Transcript: America This Week, Episode 73, January 26, 2024
Walter and Matt discuss the Texas border standoff and the growing elite reaction against populist complaints. Also, "The Kugelmass Episode," by Woody Allen
Matt Taibbi: All right. Welcome to America This Week. I’m Matt Taibbi.
Walter Kirn: And I’m Walter Kirn.
Matt Taibbi: Walter, how are you doing?
Walter Kirn: Very well. It’s springtime in Montana, which means it’s over 20 degrees and kind of rolling into the air. All the New Year’s resolutions have fallen by the wayside. Back to reality.
Matt Taibbi: What were your resolutions? Were you exercising? Were you foregoing some bad habit?
Walter Kirn: I was foregoing everything basically. I decided to just quit everything that I did habitually and start over. And at this point in life, I’m down to very few bad habits.
Matt Taibbi: Really?
Walter Kirn: Yeah, I am, man. I’ve seen the wages of sin in every respect at this point in life.
Matt Taibbi: That’s really interesting. Because I’m basically nothing but bad habits at this point. Have my family and then there’s just bad habits.

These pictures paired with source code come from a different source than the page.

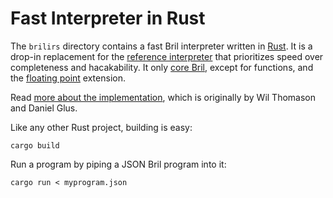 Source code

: Fast Interpreter in Rust
========================

The `brilirs` directory contains a fast Bril interpreter written in [Rust][].
It is a drop-in replacement for the [reference interpreter](interp.md) that prioritizes speed over completeness and hacakability.
It only [core Bril](../lang/core.md), except for functions, and the [floating point](../lang/float.md) extension.

Read [more about the implementation][blog], which is originally by Wil Thomason and Daniel Glus.

Like any other Rust project, building is easy:

    cargo build

Run a program by piping a JSON Bril program into it:

    cargo run < myprogram.json

[rust]: https://www.rust-lang.org
[blog]: https://www.cs.cornell.edu/courses/cs6120/2019fa/blog/faster-interpreter/
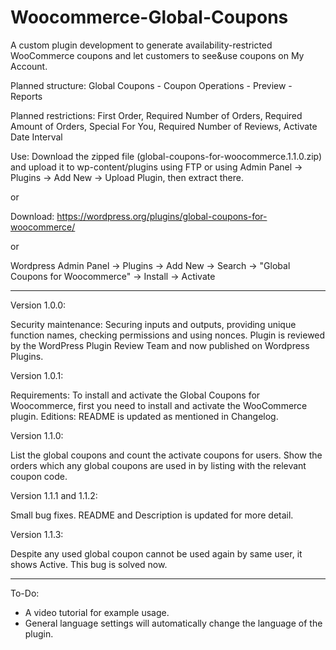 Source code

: # Woocommerce-Global-Coupons

A custom plugin development to generate availability-restricted WooCommerce coupons and let customers to see&use coupons on My Account.

Planned structure: Global Coupons - Coupon Operations - Preview - Reports

Planned restrictions: First Order, Required Number of Orders, Required Amount of Orders, Special For You, Required Number of Reviews, Activate Date Interval

Use: Download the zipped file (global-coupons-for-woocommerce.1.1.0.zip) and upload it to wp-content/plugins using FTP or using Admin Panel -> Plugins -> Add New -> Upload Plugin, then extract there. 

or

Download: https://wordpress.org/plugins/global-coupons-for-woocommerce/ 

or

Wordpress Admin Panel -> Plugins -> Add New -> Search -> "Global Coupons for Woocommerce" -> Install -> Activate

-----

Version 1.0.0:

Security maintenance: Securing inputs and outputs, providing unique function names, checking permissions and using nonces.
Plugin is reviewed by the WordPress Plugin Review Team and now published on Wordpress Plugins.

Version 1.0.1:

Requirements: To install and activate the Global Coupons for Woocommerce, first you need to install and activate the WooCommerce plugin.
Editions: README is updated as mentioned in Changelog.

Version 1.1.0:

List the global coupons and count the activate coupons for users.
Show the orders which any global coupons are used in by listing with the relevant coupon code.

Version 1.1.1 and 1.1.2:

Small bug fixes.
README and Description is updated for more detail.

Version 1.1.3:

Despite any used global coupon cannot be used again by same user, it shows Active. This bug is solved now.


-----

To-Do: 
- A video tutorial for example usage.
- General language settings will automatically change the language of the plugin.
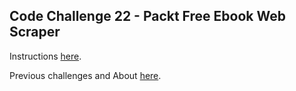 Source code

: ## Code Challenge 22 - Packt Free Ebook Web Scraper

Instructions [here](http://pybit.es/codechallenge22.html).

Previous challenges and About [here](http://pybit.es/pages/challenges.html).
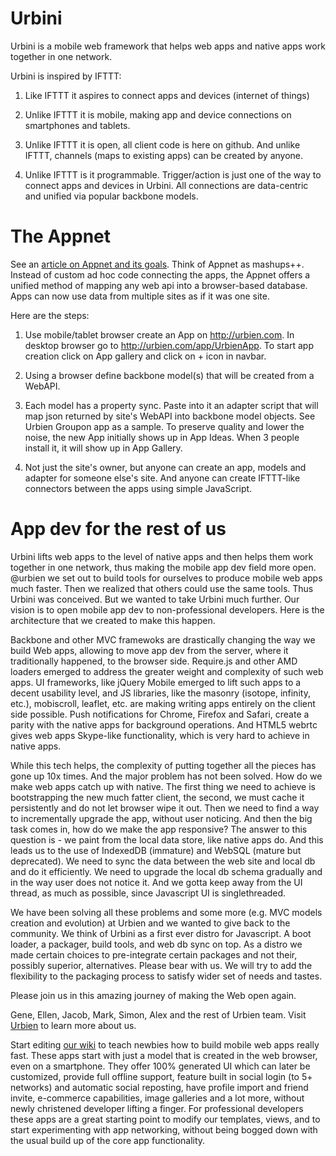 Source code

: Urbini
======
Urbini is a mobile web framework that helps web apps and native apps work together in one network. 

Urbini is inspired by IFTTT:
1. Like IFTTT it aspires to connect apps and devices (internet of things)

2. Unlike IFTTT it is mobile, making app and device connections on smartphones and tablets.

3. Unlike IFTTT it is open, all client code is here on github. And unlike IFTTT, channels (maps to existing apps) can be created by anyone.

4. Unlike IFTTT is it programmable. Trigger/action is just one of the way to connect apps and devices in Urbini. All connections are data-centric and unified via popular backbone models.


The Appnet
==================
See an [article on Appnet and its goals](https://github.com/urbien/urbini/wiki/Appnet).
Think of Appnet as mashups++. Instead of custom ad hoc code connecting the apps, the Appnet offers a unified method of mapping any web api into a browser-based database. Apps can now use data from multiple sites as if it was one site.

Here are the steps:

1. Use mobile/tablet browser create an App on http://urbien.com. In desktop browser go to http://urbien.com/app/UrbienApp. To start app creation click on App gallery and click on + icon in navbar.

2. Using a browser define backbone model(s) that will be created from a WebAPI.

3. Each model has a property sync. Paste into it an adapter script that will map json returned by site's WebAPI into backbone model objects. See Urbien Groupon app as a sample. To preserve quality and lower the noise, the new App initially shows up in App Ideas. When 3 people install it, it will show up in App Gallery. 

4. Not just the site's owner, but anyone can create an app, models and adapter for someone else's site. And anyone can create IFTTT-like connectors between the apps using simple JavaScript.

App dev for the rest of us
====================
Urbini lifts web apps to the level of native apps and then helps them work together in one network, thus making the mobile app dev field more open. @urbien we set out to build tools for ourselves to produce mobile web apps much faster. Then we realized that others could use the same tools. Thus Urbini was conceived. But we wanted to take Urbini much further. Our vision is to open mobile app dev to non-professional developers. Here is the architecture that we created to make this happen.

Backbone and other MVC framewoks are drastically changing the way we build Web apps, allowing to move app dev from the server, where it traditionally happened, to the browser side. Require.js and other AMD loaders emerged to address the greater weight and complexity of such web apps. UI frameworks, like jQuery Mobile emerged to lift such apps to a decent usability level, and JS libraries, like the masonry (isotope, infinity, etc.), mobiscroll, leaflet, etc. are making writing apps entirely on the client side possible. Push notifications for Chrome, Firefox and Safari, create a parity with the native apps for background operations. And HTML5 webrtc gives web apps Skype-like functionality, which is very hard to achieve in native apps.

While this tech helps, the complexity of putting together all the pieces has gone up 10x times. And the major problem has not been solved. How do we make web apps catch up with native. The first thing we need to achieve is bootstrapping the new much fatter client, the second, we must cache it persistently and do not let browser wipe it out. Then we need to find a way to incrementally upgrade the app, without user noticing. And then the big task comes in, how do we make the app responsive? The answer to this question is - we paint from the local data store, like native apps do. And this leads us to the use of IndexedDB (immature) and WebSQL (mature but deprecated). We need to sync the data between the web site and local db and do it efficiently. We need to upgrade the local db schema gradually and in the way user does not notice it. And we gotta keep away from the UI thread, as much as possible, since Javascript UI is singlethreaded. 

We have been solving all these problems and some more (e.g. MVC models creation and evolution) at Urbien and we wanted to give back to the community. We think of Urbini as a first ever distro for Javascript. A boot loader, a packager, build tools, and web db sync on top. As a distro we made certain choices to pre-integrate certain packages and not their, possibly superior, alternatives. Please bear with us. We will try to add the flexibility to the packaging process to satisfy wider set of needs and tastes. 

Please join us in this amazing journey of making the Web open again.

Gene, Ellen, Jacob, Mark, Simon, Alex and the rest of Urbien team.
Visit <a href="http://urbien.com">Urbien</a> to learn more about us.

Start editing <a href="https://github.com/urbien/urbini/wiki">our wiki</a> to teach newbies how to build mobile web apps really fast. These apps start with just a model that is created in the web browser, even on a smartphone. They offer 100% generated UI which can later be customized, provide full offline support, feature built in social login (to 5+ networks) and automatic social reposting, have profile import and friend invite, e-commerce capabilities, image galleries and a lot more, without newly christened developer lifting a finger. For professional developers these apps are a great starting point to modify our templates, views, and to start experimenting with app networking, without being bogged down with the usual build up of the core app functionality. 
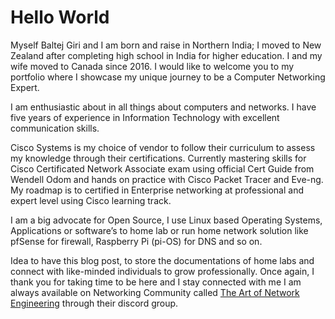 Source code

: # Hello World

Myself Baltej Giri and I am born and raise in Northern India; I moved to New Zealand after completing high school in India for higher education. I and my wife moved to Canada since 2016. I would like to welcome you to my portfolio where I showcase my unique journey to be a Computer Networking Expert.

I am enthusiastic about in all things about computers and networks. I have five years of experience in Information Technology with excellent communication skills.

Cisco Systems is my choice of vendor to follow their curriculum to assess my knowledge through their certifications. Currently mastering skills for Cisco Certificated Network Associate exam using official Cert Guide from Wendell Odom and hands on practice with Cisco Packet Tracer and Eve-ng. My roadmap is to certified in Enterprise networking at professional and expert level using Cisco learning track.

I am a big advocate for Open Source, I use Linux based Operating Systems, Applications or software’s to home lab or run home network solution like pfSense for firewall, Raspberry Pi (pi-OS) for DNS and so on.

Idea to have this blog post, to store the documentations of home labs and connect with like-minded individuals to grow professionally. Once again, I thank you for taking time to be here and I stay connected with me I am always available on Networking Community called [The Art of Network Engineering](https://artofnetworkengineering.com/) through their discord group.
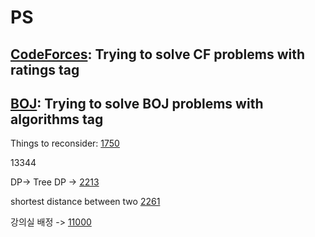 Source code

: # PS

## [CodeForces](https://frequent-euphonium-505.notion.site/BOJ-daily-solves-263c87b2da834b2894694968e5317c14): Trying to solve CF problems with ratings tag

## [BOJ](https://frequent-euphonium-505.notion.site/BOJ-daily-solves-263c87b2da834b2894694968e5317c14): Trying to solve BOJ problems with algorithms tag

Things to reconsider: [1750](https://nicotina04.tistory.com/47)

13344

DP-> Tree DP -> [2213](https://www.acmicpc.net/problem/2213)

shortest distance between two [2261](https://www.acmicpc.net/problem/2261)

강의실 배정 -> [11000](https://wooono.tistory.com/393) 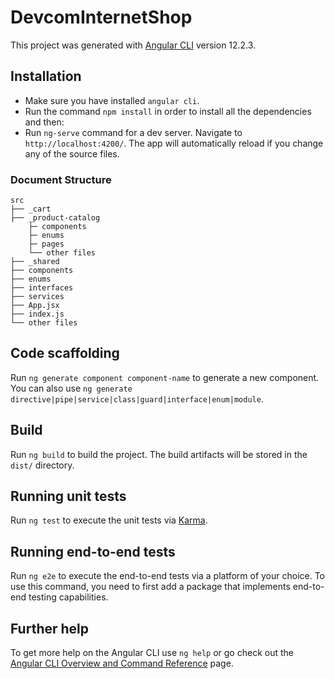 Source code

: # DevcomInternetShop

This project was generated with [Angular CLI](https://github.com/angular/angular-cli) version 12.2.3.

## Installation
  - Make sure you have installed `angular cli`.
  - Run the command `npm install` in order to install all the dependencies and then:
  - Run `ng-serve` command for a dev server. Navigate to `http://localhost:4200/`. The app will automatically reload if you change any of the source files.

### Document Structure
      
    src
    ├── _cart
    ├── _product-catalog
        ├─ components
        ├─ enums
        ├─ pages
        └── other files
    ├── _shared
    ├── components
    ├── enums
    ├── interfaces
    ├── services
    ├── App.jsx
    ├── index.js
    └── other files

## Code scaffolding

Run `ng generate component component-name` to generate a new component. You can also use `ng generate directive|pipe|service|class|guard|interface|enum|module`.

## Build

Run `ng build` to build the project. The build artifacts will be stored in the `dist/` directory.

## Running unit tests

Run `ng test` to execute the unit tests via [Karma](https://karma-runner.github.io).

## Running end-to-end tests

Run `ng e2e` to execute the end-to-end tests via a platform of your choice. To use this command, you need to first add a package that implements end-to-end testing capabilities.

## Further help

To get more help on the Angular CLI use `ng help` or go check out the [Angular CLI Overview and Command Reference](https://angular.io/cli) page.
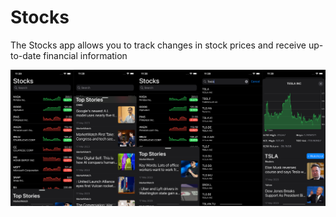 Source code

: # Stocks
The Stocks app allows you to track changes in stock prices and receive up-to-date financial information

![screens](img/screens.png)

Walter Kirn: Right. Right. Right.
Matt Taibbi: Yeah.
Walter Kirn: Yeah. It’s like Mark Twain’s thought on dieting was that you should eat whatever you want and let it fight it out in your stomach. That’s been my dietary rule for most of life. But I basically bought this cleanse kit from some online influencer. It was a bunch of supplements and protein powder packets and so on, that would substitute for an actual human diet. And I haven’t actually completely bailed on it. I’m still doing it, but I feel like hell.
Matt Taibbi: Really?
Walter Kirn: Yeah. Yeah. As my body loses its toxins, it’s also losing its structure. My bones ache, everything feels terrible. I can’t sleep. And my wife tells me that’s the toxins leaving my body, but I said, “If the toxins leave my body entirely, I might become ghostly.” And so maybe next week I’ll have turned the corner. How about you, Matt? How are you doing?
Matt Taibbi: I’m good. I’ve been struggling to finish something for, I don’t know, four weeks now, so it’s dominated my life. I’m hoping it actually comes out today. It’s a long story. I don’t want to get into it.
Walter Kirn: Okay.
Matt Taibbi: But I get very unhappy when I’m not finished with something, and so my mood progressively decreases as that process continues. But I am enjoying this sort of being back in the campaign flow, and even though I didn’t go out to New Hampshire this time, which is kind of a disappointment. I’m going to be going back out to South Carolina soon. Looking forward to that. It was fun the other night watching the returns come in.
Walter Kirn: Yes, it was.
Matt Taibbi: It was interesting. Looking at the reactions, I thought basically there would be stories saying that everybody won, but there were really no big winner stories in response. There was a lot of other stuff. So this is one of a bunch of stories that are currently in the news, and maybe by tomorrow this won’t be a thing. But at the moment, let’s just read the story. “Supreme Court allows border control agents to remove razor wire Texas installed at Mexico border.” Let’s read the lead from Lawrence Hurley. By the way, did you see that Ben Collins left NBC?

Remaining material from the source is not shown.